Re: [xmca] sense and meaning

From: Phil Chappell (
Date: Mon Jul 11 2005 - 08:13:02 PDT

I meant to say somewhere here that recently SFL folk have been using
corpora of language use, including Halliday's latest edition of his
Functional Grammar text.

On 11/07/2005, at 9:59 PM, Phil Chappell wrote:

> I'm not sure I can offer much here, Mike, but in the vortex of voices,
> I'd like to add what I understand. Whenever I am confronted with the
> concepts "sense" and "meaning" I immediately attend to the notion of
> thought and context. Being an English speaker and therefore only
> having an approximation of the semantic differences between sense and
> meaning in Vygotsky's writings (meaning (znachenie) and sense
> (smysl)), I ask is "sense" the socio-personal history of the
> communicative use of a lexical item applied to the immediate spheres
> of human activity; and is meaning the most predictable use of the word
> across social contexts?
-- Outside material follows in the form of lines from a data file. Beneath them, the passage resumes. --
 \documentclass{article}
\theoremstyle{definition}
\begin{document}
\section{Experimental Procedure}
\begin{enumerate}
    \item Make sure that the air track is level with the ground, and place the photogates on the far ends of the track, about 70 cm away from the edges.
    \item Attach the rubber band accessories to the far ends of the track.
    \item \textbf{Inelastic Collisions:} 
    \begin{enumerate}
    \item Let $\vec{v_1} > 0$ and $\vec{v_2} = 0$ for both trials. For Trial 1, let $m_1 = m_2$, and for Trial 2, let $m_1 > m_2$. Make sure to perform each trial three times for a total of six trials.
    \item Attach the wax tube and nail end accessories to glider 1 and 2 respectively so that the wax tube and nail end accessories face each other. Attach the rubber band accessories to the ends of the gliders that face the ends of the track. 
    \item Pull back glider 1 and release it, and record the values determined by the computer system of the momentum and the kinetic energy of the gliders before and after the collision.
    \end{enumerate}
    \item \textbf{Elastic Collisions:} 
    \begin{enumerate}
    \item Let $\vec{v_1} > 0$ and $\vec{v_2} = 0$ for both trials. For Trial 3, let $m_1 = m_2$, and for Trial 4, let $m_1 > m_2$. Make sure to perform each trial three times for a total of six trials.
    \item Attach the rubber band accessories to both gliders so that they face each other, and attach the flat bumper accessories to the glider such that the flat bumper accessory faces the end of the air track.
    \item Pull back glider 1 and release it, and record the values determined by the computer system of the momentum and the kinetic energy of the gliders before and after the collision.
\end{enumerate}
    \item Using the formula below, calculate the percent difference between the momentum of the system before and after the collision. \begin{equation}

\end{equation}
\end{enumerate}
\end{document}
SFL uses a theory of congruency that has come
> under criticism for being deterministic, however if understood within
> the the genetic approach used not only by Vygotsky, but also by
> SFL'ers (for example Jim Martin), it is seen as an informed approach
> to social semiotics - it looks at actual uses of language to make
> judgements about language use in human activity. Sense and meaning can
> take on much more critical applications; for example "sense" - for LSV
> word meaning in the context of speech - can be thought of dynamically
> in the context of ways that people engage with texts and the ways that
> these communicative activities influence the social positions of the
> interactants. Meaning can be thought of as "most expected meanings" in
> terms of those taking a more synoptic view.
> Rough thoughts.
> Phil
> On 09/07/2005, at 9:56 PM, Mike Cole wrote:
>> In reading the work of Halliday, Hasan, and Bernstein, I am unclear
>> about whether their
>> notions of meaning do or do not coincide with Vygotsky's. One form of
>> this uncertainty is
>> whether and how a distinction between sense and meaning, which is
>> central to LSV's
>> ideas about language and thought, are viewed from an SFL perspective.
>> Perhaps its there
>> and I am blinded by my own past history?